_Activity_
Calculate how many lines of the data hold "than". The answer consists of that number only.
----
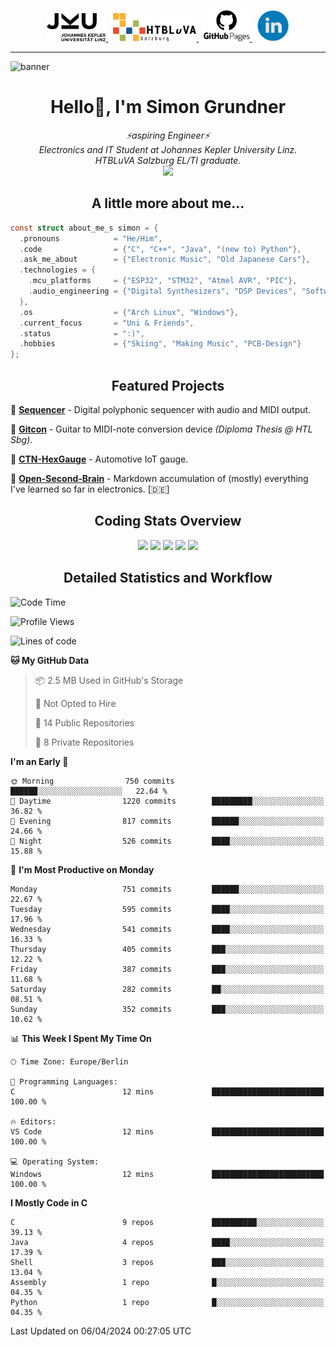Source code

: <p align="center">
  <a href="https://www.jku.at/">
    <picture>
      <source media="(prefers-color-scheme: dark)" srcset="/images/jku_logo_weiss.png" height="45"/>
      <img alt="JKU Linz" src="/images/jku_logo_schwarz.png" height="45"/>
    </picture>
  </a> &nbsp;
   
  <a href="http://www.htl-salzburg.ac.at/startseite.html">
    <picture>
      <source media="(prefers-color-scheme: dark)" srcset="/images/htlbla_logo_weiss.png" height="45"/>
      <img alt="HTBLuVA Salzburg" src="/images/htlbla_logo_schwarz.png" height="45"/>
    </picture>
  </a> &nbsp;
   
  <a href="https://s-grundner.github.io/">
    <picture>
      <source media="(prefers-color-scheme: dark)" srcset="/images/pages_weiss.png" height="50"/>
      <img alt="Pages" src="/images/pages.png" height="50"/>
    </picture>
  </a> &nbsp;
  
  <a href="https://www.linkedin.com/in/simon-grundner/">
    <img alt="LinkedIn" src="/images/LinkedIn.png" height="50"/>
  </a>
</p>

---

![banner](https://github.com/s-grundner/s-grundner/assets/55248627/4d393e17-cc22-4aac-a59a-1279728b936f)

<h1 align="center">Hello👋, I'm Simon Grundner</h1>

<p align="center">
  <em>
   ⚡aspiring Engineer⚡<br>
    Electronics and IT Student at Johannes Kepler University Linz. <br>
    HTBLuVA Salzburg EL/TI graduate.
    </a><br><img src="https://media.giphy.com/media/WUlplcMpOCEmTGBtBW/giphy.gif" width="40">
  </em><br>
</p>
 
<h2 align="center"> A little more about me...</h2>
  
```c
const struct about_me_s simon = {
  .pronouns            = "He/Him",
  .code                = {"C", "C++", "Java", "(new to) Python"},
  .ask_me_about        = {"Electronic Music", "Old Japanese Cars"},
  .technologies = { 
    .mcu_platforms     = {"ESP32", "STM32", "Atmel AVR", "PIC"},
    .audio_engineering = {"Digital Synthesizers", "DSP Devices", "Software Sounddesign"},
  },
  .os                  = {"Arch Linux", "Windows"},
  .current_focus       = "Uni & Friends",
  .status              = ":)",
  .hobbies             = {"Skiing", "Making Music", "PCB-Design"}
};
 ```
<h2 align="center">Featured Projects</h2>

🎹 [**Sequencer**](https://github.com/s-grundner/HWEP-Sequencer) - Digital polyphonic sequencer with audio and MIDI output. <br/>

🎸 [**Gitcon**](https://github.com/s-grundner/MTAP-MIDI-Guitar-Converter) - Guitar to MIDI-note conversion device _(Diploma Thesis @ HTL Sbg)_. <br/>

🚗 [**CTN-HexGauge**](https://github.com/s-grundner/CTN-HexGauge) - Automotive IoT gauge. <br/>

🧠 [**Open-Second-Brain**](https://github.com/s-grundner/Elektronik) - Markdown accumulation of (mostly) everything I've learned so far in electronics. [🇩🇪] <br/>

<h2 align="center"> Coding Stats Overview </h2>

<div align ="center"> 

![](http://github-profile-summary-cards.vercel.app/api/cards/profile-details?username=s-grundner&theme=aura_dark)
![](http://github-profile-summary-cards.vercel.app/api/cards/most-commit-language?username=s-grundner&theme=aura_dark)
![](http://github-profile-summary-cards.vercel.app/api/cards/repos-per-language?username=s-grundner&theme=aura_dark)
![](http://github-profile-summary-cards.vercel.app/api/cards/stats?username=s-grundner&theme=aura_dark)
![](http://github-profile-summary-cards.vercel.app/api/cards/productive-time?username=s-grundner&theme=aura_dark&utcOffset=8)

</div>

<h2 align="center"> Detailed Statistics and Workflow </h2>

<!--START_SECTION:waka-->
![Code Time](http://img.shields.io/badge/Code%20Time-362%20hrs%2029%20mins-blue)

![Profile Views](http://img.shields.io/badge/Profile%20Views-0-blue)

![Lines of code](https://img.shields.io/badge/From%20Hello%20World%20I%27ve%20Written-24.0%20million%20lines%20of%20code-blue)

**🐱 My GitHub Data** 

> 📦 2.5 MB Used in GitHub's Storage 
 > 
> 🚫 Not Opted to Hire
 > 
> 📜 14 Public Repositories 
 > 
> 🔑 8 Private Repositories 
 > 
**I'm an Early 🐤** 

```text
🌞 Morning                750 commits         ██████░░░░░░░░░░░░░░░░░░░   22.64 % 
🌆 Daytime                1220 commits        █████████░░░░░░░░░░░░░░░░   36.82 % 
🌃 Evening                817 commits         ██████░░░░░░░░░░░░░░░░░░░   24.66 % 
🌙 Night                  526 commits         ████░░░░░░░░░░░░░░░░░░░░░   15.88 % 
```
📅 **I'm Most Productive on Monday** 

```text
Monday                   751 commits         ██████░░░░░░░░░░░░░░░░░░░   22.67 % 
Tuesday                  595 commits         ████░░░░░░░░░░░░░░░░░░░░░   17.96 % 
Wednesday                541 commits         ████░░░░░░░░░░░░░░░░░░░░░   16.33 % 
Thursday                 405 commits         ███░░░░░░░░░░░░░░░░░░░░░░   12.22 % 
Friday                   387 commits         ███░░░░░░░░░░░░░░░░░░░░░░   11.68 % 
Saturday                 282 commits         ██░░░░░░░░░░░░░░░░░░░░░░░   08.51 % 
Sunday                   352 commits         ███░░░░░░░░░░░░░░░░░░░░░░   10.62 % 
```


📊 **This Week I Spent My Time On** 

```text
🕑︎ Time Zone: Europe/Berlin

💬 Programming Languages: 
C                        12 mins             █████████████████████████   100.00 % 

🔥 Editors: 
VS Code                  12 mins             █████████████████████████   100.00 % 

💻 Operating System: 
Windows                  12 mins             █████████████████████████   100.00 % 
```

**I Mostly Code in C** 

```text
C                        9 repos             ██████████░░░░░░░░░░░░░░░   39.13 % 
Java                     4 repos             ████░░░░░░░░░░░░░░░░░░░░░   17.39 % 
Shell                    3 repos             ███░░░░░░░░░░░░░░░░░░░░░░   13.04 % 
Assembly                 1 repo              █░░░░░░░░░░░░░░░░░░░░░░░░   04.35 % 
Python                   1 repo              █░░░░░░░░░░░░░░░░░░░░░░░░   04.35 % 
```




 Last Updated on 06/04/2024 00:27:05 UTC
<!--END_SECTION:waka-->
----
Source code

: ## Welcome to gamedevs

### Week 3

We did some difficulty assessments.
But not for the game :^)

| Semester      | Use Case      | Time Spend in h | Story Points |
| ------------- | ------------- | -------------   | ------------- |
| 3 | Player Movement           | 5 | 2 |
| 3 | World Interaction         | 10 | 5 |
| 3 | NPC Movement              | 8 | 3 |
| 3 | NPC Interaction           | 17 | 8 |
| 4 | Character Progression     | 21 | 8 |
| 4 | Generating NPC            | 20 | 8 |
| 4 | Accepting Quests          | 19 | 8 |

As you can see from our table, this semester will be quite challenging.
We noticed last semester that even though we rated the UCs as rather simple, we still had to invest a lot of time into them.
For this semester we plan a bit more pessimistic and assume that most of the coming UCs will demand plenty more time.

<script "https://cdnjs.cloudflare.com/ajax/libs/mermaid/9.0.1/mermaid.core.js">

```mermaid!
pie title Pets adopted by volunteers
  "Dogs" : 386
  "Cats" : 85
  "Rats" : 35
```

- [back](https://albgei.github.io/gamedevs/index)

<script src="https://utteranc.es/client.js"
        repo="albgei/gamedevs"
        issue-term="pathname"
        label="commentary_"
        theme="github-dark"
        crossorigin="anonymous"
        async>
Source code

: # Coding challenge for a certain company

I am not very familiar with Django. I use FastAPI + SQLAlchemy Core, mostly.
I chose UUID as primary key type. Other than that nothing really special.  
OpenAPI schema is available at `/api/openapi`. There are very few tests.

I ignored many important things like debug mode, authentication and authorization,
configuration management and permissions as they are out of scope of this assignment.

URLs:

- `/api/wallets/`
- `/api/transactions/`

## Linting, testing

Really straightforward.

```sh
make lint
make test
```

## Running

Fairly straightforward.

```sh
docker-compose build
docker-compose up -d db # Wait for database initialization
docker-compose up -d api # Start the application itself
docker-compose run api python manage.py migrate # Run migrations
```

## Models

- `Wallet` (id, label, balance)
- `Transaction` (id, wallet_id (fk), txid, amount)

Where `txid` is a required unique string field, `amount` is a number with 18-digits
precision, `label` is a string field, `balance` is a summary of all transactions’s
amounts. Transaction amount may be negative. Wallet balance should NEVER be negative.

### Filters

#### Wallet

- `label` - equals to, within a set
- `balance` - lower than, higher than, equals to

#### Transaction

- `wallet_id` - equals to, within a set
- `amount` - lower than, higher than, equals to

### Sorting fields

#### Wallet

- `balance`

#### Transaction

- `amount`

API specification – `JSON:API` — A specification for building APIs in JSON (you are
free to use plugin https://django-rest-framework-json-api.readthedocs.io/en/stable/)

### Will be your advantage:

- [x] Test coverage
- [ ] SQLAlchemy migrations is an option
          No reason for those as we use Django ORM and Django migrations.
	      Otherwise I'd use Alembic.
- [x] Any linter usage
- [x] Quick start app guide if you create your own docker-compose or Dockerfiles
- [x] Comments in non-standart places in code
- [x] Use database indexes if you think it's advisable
----
_Result for this task_
3